Don’t get me wrong, I’m not advocating for never doing any large-scale refactoring. But that should be a conscious choice on its own. You should make this choice by weighing up all the pros and cons it entails. If you can approach it like that, as a separate problem, you’re fine. But that’s not what I was doing. I ended up being mentally blocked by the fact that the status quo didn’t represent an ideal situation. For me, that was a situation where we process HTML first and then go about sentence tokenization. While I still believe that it's an ideal we should strive for in the future, this shouldn’t block me. It shouldn't hinder me from implementing what’s needed right now as a concrete improvement for users of our software.

Taken together, my assumptions and preconceptions reinforced each other: on the one hand, I thought we had a big problem that required in-depth changes, on the other hand, I thought we had an imperfect world potentially causing that problem and needing a big revamp anyways. Together, these beliefs made me see one huge task rather than individual problems to be solved one at a time. And that’s not a good way to approach a problem.

Disentangle individual problems

So what lessons can we draw from this? For one, separate your problems and examine and prioritize them one by one. For example, looking in-depth for an RTL fix was one problem. Refactoring the tokenizer to make it easier to deal with was another. These problems might be related, but you shouldn’t assume from the beginning that they necessarily depend on each other.
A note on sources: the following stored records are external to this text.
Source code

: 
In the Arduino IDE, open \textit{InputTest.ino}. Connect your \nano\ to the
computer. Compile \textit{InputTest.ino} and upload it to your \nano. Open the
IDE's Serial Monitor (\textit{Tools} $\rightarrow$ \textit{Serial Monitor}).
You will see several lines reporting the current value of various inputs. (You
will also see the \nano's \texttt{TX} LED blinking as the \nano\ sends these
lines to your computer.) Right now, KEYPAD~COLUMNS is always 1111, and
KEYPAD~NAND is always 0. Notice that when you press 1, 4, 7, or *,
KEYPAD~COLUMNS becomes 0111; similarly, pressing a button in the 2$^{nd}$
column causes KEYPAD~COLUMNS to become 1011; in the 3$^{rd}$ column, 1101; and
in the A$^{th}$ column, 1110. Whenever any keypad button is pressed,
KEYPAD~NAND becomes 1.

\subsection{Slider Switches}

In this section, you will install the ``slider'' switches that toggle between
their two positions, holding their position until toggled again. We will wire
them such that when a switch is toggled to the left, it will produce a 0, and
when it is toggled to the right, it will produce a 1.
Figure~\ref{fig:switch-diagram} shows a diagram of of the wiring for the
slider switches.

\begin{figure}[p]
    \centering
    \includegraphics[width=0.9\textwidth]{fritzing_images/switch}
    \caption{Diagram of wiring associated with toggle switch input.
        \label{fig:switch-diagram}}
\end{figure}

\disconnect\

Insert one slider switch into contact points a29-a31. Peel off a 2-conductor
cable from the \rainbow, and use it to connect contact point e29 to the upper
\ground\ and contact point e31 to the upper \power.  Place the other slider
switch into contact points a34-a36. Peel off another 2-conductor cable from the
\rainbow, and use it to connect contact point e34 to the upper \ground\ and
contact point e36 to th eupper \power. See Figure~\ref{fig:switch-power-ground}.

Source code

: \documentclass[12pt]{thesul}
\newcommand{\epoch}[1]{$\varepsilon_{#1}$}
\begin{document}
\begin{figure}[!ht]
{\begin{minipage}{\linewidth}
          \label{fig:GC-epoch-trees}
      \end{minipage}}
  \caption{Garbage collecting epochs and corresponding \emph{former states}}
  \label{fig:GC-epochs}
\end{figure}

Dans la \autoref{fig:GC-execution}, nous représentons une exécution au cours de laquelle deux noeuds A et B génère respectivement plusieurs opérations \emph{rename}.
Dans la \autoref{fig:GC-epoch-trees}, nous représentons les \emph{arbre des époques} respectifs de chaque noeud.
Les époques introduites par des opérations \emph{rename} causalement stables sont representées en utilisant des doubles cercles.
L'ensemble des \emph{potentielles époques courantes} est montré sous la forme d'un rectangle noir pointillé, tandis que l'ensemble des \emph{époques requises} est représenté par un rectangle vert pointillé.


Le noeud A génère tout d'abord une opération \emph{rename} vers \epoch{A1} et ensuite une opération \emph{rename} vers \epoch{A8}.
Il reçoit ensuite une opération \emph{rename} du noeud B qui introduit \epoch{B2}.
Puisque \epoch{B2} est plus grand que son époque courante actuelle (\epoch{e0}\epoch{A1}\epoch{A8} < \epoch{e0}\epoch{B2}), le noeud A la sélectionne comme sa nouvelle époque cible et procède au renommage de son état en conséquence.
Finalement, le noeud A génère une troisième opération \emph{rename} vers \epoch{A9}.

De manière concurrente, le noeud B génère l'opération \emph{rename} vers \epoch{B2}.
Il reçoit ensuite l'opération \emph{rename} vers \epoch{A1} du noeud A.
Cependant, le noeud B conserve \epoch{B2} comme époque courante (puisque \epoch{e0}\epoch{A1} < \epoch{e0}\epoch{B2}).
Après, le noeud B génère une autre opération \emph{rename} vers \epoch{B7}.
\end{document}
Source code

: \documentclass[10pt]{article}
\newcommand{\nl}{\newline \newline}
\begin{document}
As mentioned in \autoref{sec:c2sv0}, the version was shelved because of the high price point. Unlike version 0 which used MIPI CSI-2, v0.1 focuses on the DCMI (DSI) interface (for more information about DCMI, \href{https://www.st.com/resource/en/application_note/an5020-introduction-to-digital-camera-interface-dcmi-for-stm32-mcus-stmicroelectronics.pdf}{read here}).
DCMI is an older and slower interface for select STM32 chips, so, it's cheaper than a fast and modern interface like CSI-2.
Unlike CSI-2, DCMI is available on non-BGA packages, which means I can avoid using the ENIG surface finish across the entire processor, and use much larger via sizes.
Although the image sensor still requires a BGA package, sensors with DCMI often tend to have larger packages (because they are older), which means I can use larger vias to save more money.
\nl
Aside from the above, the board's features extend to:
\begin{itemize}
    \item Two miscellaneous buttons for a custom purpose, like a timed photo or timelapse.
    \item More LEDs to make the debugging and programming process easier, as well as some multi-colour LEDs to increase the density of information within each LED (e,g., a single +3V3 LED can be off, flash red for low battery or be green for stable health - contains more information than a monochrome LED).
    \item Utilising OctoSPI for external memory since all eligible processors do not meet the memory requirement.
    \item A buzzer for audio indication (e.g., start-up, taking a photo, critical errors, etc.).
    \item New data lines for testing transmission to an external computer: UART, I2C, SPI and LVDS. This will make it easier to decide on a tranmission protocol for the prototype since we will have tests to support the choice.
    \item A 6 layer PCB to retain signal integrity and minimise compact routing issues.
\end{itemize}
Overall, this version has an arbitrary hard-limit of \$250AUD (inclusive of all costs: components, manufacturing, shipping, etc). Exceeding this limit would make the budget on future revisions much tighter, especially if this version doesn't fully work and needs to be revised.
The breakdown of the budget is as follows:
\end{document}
Again, clearly documenting separate issues and outlining their individual scopes can help. You'll get a better idea of the various problems you’re facing.

Of course, it might turn out to be the case that multiple problems should be solved together. Or the solution to one problem might depend on another. However, these things should always be conscious choices you make based on hard evidence. Also, if you’re working together with other people, there are usually multiple stakeholders involved in that decision-making process. And you, as a developer, should make sure the facts are spelled out as clearly as possible. That way, it's possible to make sound decisions based on these facts.

Conclusion

In this article, I’ve talked about how, as developers, it’s important to be aware of your own preconceptions and assumptions. I used one problem and its simple, yet long-drawn-out fix as an example. With this example, I've shown how perfectionist impulses and premature conclusions can seriously cloud your judgment. My take-home message, therefore, is this: be clear about what you know and what you don’t know, document everything well, let your assumptions be challenged by others, and make sure to let yourself be guided by conscious choices.